*EXERCISE PROMPT*: Reproduce, exactly and in full, the lines from the one with "Дополнительный функционал +80" through the one with "- Work out how to break" in the data below; drop pictures.

*MATERIAL FOR THIS TASK*:
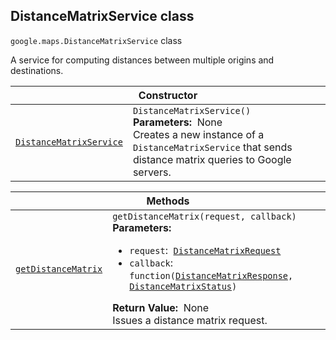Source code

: 
<devsite-heading><h2 id="DistanceMatrixService" is-upgraded="">DistanceMatrixService class</h2></devsite-heading>
<p>
<code translate="no" dir="ltr"><span itemprop="path">google.maps</span>.<span itemprop="name">DistanceMatrixService</span></code>
class
</p>
<p>A service for computing distances between multiple origins and destinations.</p>
<div class="devsite-table-wrapper"><table class="constructors responsive" summary="class DistanceMatrixService - Constructor">
<thead>
<tr><th colspan="2" id="DistanceMatrixService.constructor">Constructor</th>
</tr></thead>
<tbody>
<tr>
<td><code translate="no" dir="ltr"><a class="secret-link" href="#DistanceMatrixService.constructor"><span>DistanceMatrixService</span></a></code></td>
<td><div><code translate="no" dir="ltr">DistanceMatrixService()</code></div>
<div class="desc"><strong>Parameters:</strong>&nbsp; None</div>
<div class="desc">Creates a new instance of a <code translate="no" dir="ltr">DistanceMatrixService</code> that sends distance matrix queries to Google servers.</div></td>
</tr>
</tbody>
</table></div>
<div class="devsite-table-wrapper"><table class="methods responsive" summary="class DistanceMatrixService - Methods">
<thead>
<tr><th colspan="2">Methods</th>
</tr></thead>
<tbody>
<tr id="DistanceMatrixService.getDistanceMatrix">
<td itemprop="property"><code translate="no" dir="ltr"><a class="secret-link" href="#DistanceMatrixService.getDistanceMatrix"><span>getDistanceMatrix</span></a></code></td>
<td><div><code translate="no" dir="ltr">getDistanceMatrix(request, callback)</code></div>
<div class="desc"><strong>Parameters:</strong>&nbsp; <ul>
<li><code translate="no" dir="ltr">request</code>:&nbsp; <code translate="no" dir="ltr"><a href="DistanceMatrixRequest.md">DistanceMatrixRequest</a></code></li>
<li><code translate="no" dir="ltr">callback</code>:&nbsp; <code translate="no" dir="ltr">function(<a href="DistanceMatrixResponse.md">DistanceMatrixResponse</a>, <a href="DistanceMatrixStatus.md">DistanceMatrixStatus</a>)</code></li>
</ul></div>
<div class="desc"><strong>Return Value:</strong>&nbsp; None</div>
<div class="desc">Issues a distance matrix request.</div></td>
</tr>
</tbody>
</table></div>
<script src="replace_links.js"></script>

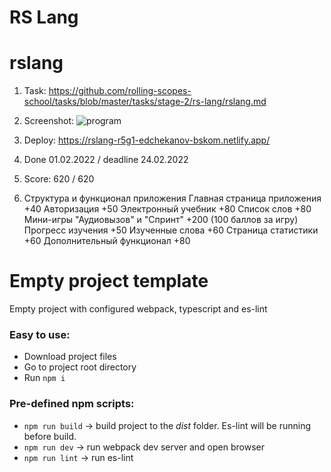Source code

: # RS Lang

# rslang
1. Task: https://github.com/rolling-scopes-school/tasks/blob/master/tasks/stage-2/rs-lang/rslang.md
2. Screenshot:
   ![program](https://user-images.githubusercontent.com/71373383/155013317-1c7c0771-cdfc-4656-81f0-4739c3056aae.jpg)

3. Deploy: https://rslang-r5g1-edchekanov-bskom.netlify.app/
4. Done 01.02.2022 / deadline 24.02.2022
5. Score: 620 / 620
6. Структура и функционал приложения
Главная страница приложения +40
Авторизация +50
Электронный учебник +80
Список слов +80
Мини-игры "Аудиовызов" и "Спринт" +200 (100 баллов за игру)
Прогресс изучения +50
Изученные слова +60
Страница статистики +60
Дополнительный функционал +80

# Empty project template
Empty project with configured webpack, typescript and es-lint

### Easy to use:
+ Download project files
+ Go to project root directory
+ Run `npm i`

### Pre-defined npm scripts:
+ `npm run build` -> build project to the _dist_ folder. Es-lint will be running before build.
+ `npm run dev` -> run webpack dev server and open browser
+ `npm run lint` -> run es-lint
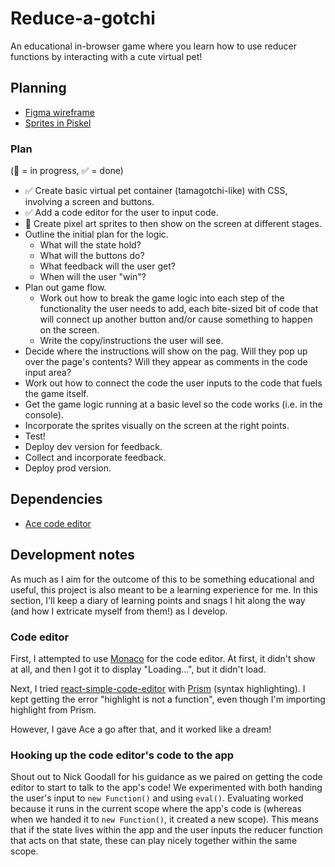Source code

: # Reduce-a-gotchi

An educational in-browser game where you learn how to use reducer functions by interacting with a cute virtual pet!

## Planning

- [Figma wireframe](https://www.figma.com/file/12LILRLSC8xLrwjfjqzenr/Reduce-a-gotchi?node-id=0%3A1)
- [Sprites in Piskel](https://www.piskelapp.com/user/5863391266078720/public)

### Plan

(🚧 = in progress, ✅ = done)

- ✅ Create basic virtual pet container (tamagotchi-like) with CSS, involving a screen and buttons.
- ✅ Add a code editor for the user to input code.
- 🚧 Create pixel art sprites to then show on the screen at different stages.
- Outline the initial plan for the logic.
  - What will the state hold?
  - What will the buttons do?
  - What feedback will the user get?
  - When will the user "win"?
- Plan out game flow.
  - Work out how to break the game logic into each step of the functionality the user needs to add, each bite-sized bit of code that will connect up another button and/or cause something to happen on the screen.
  - Write the copy/instructions the user will see.
- Decide where the instructions will show on the pag. Will they pop up over the page's contents? Will they appear as comments in the code input area?
- Work out how to connect the code the user inputs to the code that fuels the game itself.
- Get the game logic running at a basic level so the code works (i.e. in the console).
- Incorporate the sprites visually on the screen at the right points.
- Test!
- Deploy dev version for feedback.
- Collect and incorporate feedback.
- Deploy prod version.

## Dependencies

- [Ace code editor](https://github.com/securingsincity/react-ace)

## Development notes

As much as I aim for the outcome of this to be something educational and useful, this project is also meant to be a learning experience for me. In this section, I'll keep a diary of learning points and snags I hit along the way (and how I extricate myself from them!) as I develop.

### Code editor

First, I attempted to use [Monaco](https://www.npmjs.com/package/@monaco-editor/react) for the code editor. At first, it didn't show at all, and then I got it to display "Loading...", but it didn't load.

Next, I tried [react-simple-code-editor](https://github.com/satya164/react-simple-code-editor) with [Prism](https://www.npmjs.com/package/prismjs) (syntax highlighting). I kept getting the error "highlight is not a function", even though I'm importing highlight from Prism.

However, I gave Ace a go after that, and it worked like a dream!

### Hooking up the code editor's code to the app

Shout out to Nick Goodall for his guidance as we paired on getting the code editor to start to talk to the app's code! We experimented with both handing the user's input to `new Function()` and using `eval()`. Evaluating worked because it runs in the current scope where the app's code is (whereas when we handed it to `new Function()`, it created a new scope). This means that if the state lives within the app and the user inputs the reducer function that acts on that state, these can play nicely together within the same scope.

<!--

! NOTE: Notes from gameReducer file:

const petState = {
  name: "",
  isAlive: true,
  hunger: 0,
  mood: 100,
  health: 100,
  isDirty: false,
};

 Gameplay actions:
- Naming
- Feeding (kibble)
- Feeding (treat)
- Cleaning

Brainstorms:
? I could have some logic in the background that ticks down things like hunger, flips isDirty to true, etc.... Maybe two reducers, one that the user inputs into, and one that's already in the app?
? Is there a way that I can incorporate something a little more challenging that requires a payload or some other more advanced reducer logic, other than name? A nested object, maybe?
? So that the user can concentrate on the code, one of the buttons on the game view can pause the game so they don't have to worry about taking care of their pet and coding at the same time...

! I need to outline the rules around health... Multiple things need to affect it at different rates (positive and negative)!

/*
! NOTE: (Nick session):
- Can have the user define a variable in line with certain conditions; then my code looks for that and tests if it meets the conditions and throw an error if not
- I write tests for their reducers and make sure they update the states in the way that I've defined (I write unit tests for their code!)

- Eval function to evaluate arbitrary code in a string
- Prototyping (new instance of Function and passing the user's function in as a string; can then test!)

- Array of objects: initial code state, task conditions

- Storing in local storage (user's code, game state)

- Have their code as a single string that's added after every level
*/

 -->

*SOLUTION TO THE PROBLEM*:
Дополнительный функционал +80

# Empty project template
Empty project with configured webpack, typescript and es-lint

### Easy to use:
+ Download project files
+ Go to project root directory
+ Run `npm i`

### Pre-defined npm scripts:
+ `npm run build` -> build project to the _dist_ folder. Es-lint will be running before build.
+ `npm run dev` -> run webpack dev server and open browser
+ `npm run lint` -> run es-lint
Source code

: # Reduce-a-gotchi

An educational in-browser game where you learn how to use reducer functions by interacting with a cute virtual pet!

## Planning

- [Figma wireframe](https://www.figma.com/file/12LILRLSC8xLrwjfjqzenr/Reduce-a-gotchi?node-id=0%3A1)
- [Sprites in Piskel](https://www.piskelapp.com/user/5863391266078720/public)

### Plan

(🚧 = in progress, ✅ = done)

- ✅ Create basic virtual pet container (tamagotchi-like) with CSS, involving a screen and buttons.
- ✅ Add a code editor for the user to input code.
- 🚧 Create pixel art sprites to then show on the screen at different stages.
- Outline the initial plan for the logic.
  - What will the state hold?
  - What will the buttons do?
  - What feedback will the user get?
  - When will the user "win"?
- Plan out game flow.
  - Work out how to break the game logic into each step of the functionality the user needs to add, each bite-sized bit of code that will connect up another button and/or cause something to happen on the screen.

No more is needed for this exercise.